The community engagement literature does not show examples of rural health projects initiated and led by physicians, even though physicians have been key partners in other research on rural community-engaged health services planning.Much of the research on community engagement in rural health service planning has had a specific focus, for example, in improving immunisation programmes in Nigeria or chronic disease care in the Torres Strait Islands. There are some examples of research focused on community participation for broader primary care reform, for example, in the Northern Health Authority region of BC and the Remote Service Futures (RSF) Project in Scotland. The former has resulted in some sustained changes to date, for example the establishment of Primary Care Nurses, improved antenatal care and regional palliative care services. 
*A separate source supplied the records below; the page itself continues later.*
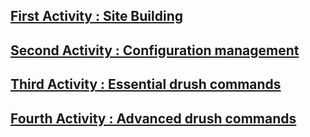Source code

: ## [First Activity : Site Building](Activity1.md)
## [Second Activity : Configuration management](Activity2.md)
## [Third Activity : Essential drush commands](Activity3.md)
## [Fourth Activity : Advanced drush commands](Activity4.md)
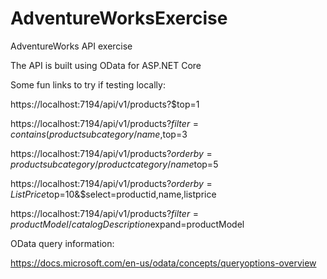 # AdventureWorksExercise
AdventureWorks API exercise

The API is built using OData for ASP.NET Core

Some fun links to try if testing locally:

https://localhost:7194/api/v1/products?$top=1

https://localhost:7194/api/v1/products?$filter=contains(productsubcategory/name,%27Wheels%27)&$top=3

https://localhost:7194/api/v1/products?$orderby=productsubcategory/productcategory/name%20desc&$top=5

https://localhost:7194/api/v1/products?$orderby=ListPrice%20desc&$top=10&$select=productid,name,listprice

https://localhost:7194/api/v1/products?$filter=productModel/catalogDescription%20ne%20null&$expand=productModel


OData query information:

https://docs.microsoft.com/en-us/odata/concepts/queryoptions-overview
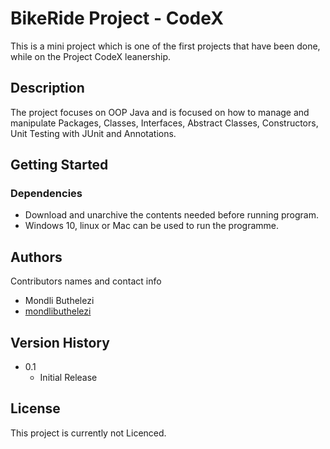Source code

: # BikeRide Project - CodeX

This is a mini project which is one of the first projects that have been done, while on the Project CodeX leanership.

## Description

The project focuses on OOP Java and is focused on how to manage and manipulate Packages, Classes, Interfaces, Abstract
Classes, Constructors, Unit Testing with JUnit and Annotations.

## Getting Started

### Dependencies

* Download and unarchive the contents needed before running program.
* Windows 10, linux or Mac can be used to run the programme.

## Authors

Contributors names and contact info

* Mondli Buthelezi
* [mondlibuthelezi](https://mondlibuthelezi.github.io/portfolio.github.io/)

## Version History

* 0.1
    * Initial Release

## License

This project is currently not Licenced.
When the RSF outcomes were reviewed in 2014: ‘Only one direct sustained service change was found’. These raise the question of how best to achieve sustainable beneficial rural health system changes using community engagement processes. The project described here attempts to address this issue. Due to the complex nature of this initiative, it is presented in this article as two components. First, the process of engagement in terms of how communities were engaged and how information was shared with them after the visits. Second, as the data gathering and engagement process are entwined, information on the research methods and broad early results are included to provide a context for future more detailed publications arising from the data.